Adriana Urrea Torres, Gewerkschafterin, im Gespräch über den wohl längsten Streik im mexikanischen Mediensektor

»Wir haben 44 Monate Streikposten aufrechterhalten«

Der wohl längste Streik in der Mediengeschichte Mexikos neigt sich seinem Ende zu. Seit 2020 sind Beschäftigte der staatlichen Nach­richten­agentur »Notimex« im Ausstand. Ein Gespräch mit Adriana Urrea Torres, der Vorsitzenden der Haus­gewerk­schaft Sutnotimex, über die Situation der Streikenden und die Zukunft der Gewerkschaft.

Am 3. Oktober haben Sie für Sutno­timex ein Abkommen zur Verstän­digung mit dem Sekretariat der mexikanischen Regierung unterzeichnet. Das ist ein erster Schritt zur Beilegung des wohl längsten Streiks in der Mediengeschichte Mexikos. Ist es auch dessen Ende?
Nein, unser Streik geht so lange weiter, bis die Compañeras und Compañeros Abfindungen und ausstehende Löhne erhalten haben. Das ist bisher nicht der Fall, die Verhandlungen laufen. Bis wir eine Lösung gefunden haben, werden wir unser Camp vor der Zentrale von Notimex nicht auflösen. Am 21. Oktober befinden wir uns seit 44 Monaten im Ausstand, weil wir entgegen den gesetzlichen Regeln entlassen wurden. Das haben die Arbeitsgerichte auch so bestätigt – wir haben also berech­tige Ansprüche.

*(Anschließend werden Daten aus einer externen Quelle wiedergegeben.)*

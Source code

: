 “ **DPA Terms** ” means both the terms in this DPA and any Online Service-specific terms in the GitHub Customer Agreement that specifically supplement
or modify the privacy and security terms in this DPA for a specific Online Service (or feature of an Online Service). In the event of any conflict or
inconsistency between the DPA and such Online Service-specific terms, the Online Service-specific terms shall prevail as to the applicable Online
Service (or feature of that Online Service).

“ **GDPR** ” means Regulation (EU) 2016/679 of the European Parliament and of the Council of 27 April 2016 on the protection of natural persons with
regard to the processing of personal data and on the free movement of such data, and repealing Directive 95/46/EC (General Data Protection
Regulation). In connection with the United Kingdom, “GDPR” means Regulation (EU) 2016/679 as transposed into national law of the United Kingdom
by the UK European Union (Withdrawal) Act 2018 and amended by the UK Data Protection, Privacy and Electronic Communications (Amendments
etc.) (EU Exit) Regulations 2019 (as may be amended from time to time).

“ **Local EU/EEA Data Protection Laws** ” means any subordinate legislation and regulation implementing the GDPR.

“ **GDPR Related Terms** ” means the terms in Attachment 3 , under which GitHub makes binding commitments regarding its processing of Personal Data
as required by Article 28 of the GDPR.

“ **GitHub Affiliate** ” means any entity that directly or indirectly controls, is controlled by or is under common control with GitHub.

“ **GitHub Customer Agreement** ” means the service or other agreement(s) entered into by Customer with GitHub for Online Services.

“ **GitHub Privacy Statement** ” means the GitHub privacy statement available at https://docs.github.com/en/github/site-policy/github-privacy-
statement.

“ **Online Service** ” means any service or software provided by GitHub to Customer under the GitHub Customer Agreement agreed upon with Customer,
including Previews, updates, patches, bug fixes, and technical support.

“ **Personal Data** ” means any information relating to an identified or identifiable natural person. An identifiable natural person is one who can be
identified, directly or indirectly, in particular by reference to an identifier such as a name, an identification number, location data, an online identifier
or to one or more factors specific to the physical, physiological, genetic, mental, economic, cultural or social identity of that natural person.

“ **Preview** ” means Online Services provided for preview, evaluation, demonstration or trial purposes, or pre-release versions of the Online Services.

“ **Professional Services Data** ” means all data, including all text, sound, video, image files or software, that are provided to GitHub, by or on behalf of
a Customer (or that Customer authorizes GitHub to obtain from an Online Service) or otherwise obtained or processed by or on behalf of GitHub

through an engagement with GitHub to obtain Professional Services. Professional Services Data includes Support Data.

Der Arbeitskonflikt bei Notimex begann 2019 mit dem Amtsantritt der neuen Direktorin Sanjuana Martínez, richtig?
Ja, innerhalb von wenigen Monaten nach ihrer Verpflichtung wurden 245 Mitarbeitende von Notimex fristlos entlassen, darunter auch ich. Dabei wurden Arbeitsrechte verletzt und deshalb sind wir ganz legal im Streik, was die Gerichte anerkannt haben. Deshalb ist am 26. Juni 2020 der Agenturbetrieb nach unserer Klage eingestellt worden. Im Kern geht es bei dem Konflikt um den Tarifvertrag, der 2019 zum letzten Mal verhandelt wurde. 2020 wäre die Neuverhandlung fällig gewesen. Doch bereits Anfang 2020 hatte Sanjuana Martínez verlangt, dass Sutnotimex einem neuen Tarifvertrag ­zustimmen solle – auf Basis von Mindestlöhnen. Wir sollten auf alle Zusatzleistungen verzichten, die wir über Jahre erkämpft hatten. Dazu waren wir nicht bereit, Direktorin Martínez ließ keinen Verhandlungsspielraum ­erkennen und reagierte mit den fristlosen Kündigungen.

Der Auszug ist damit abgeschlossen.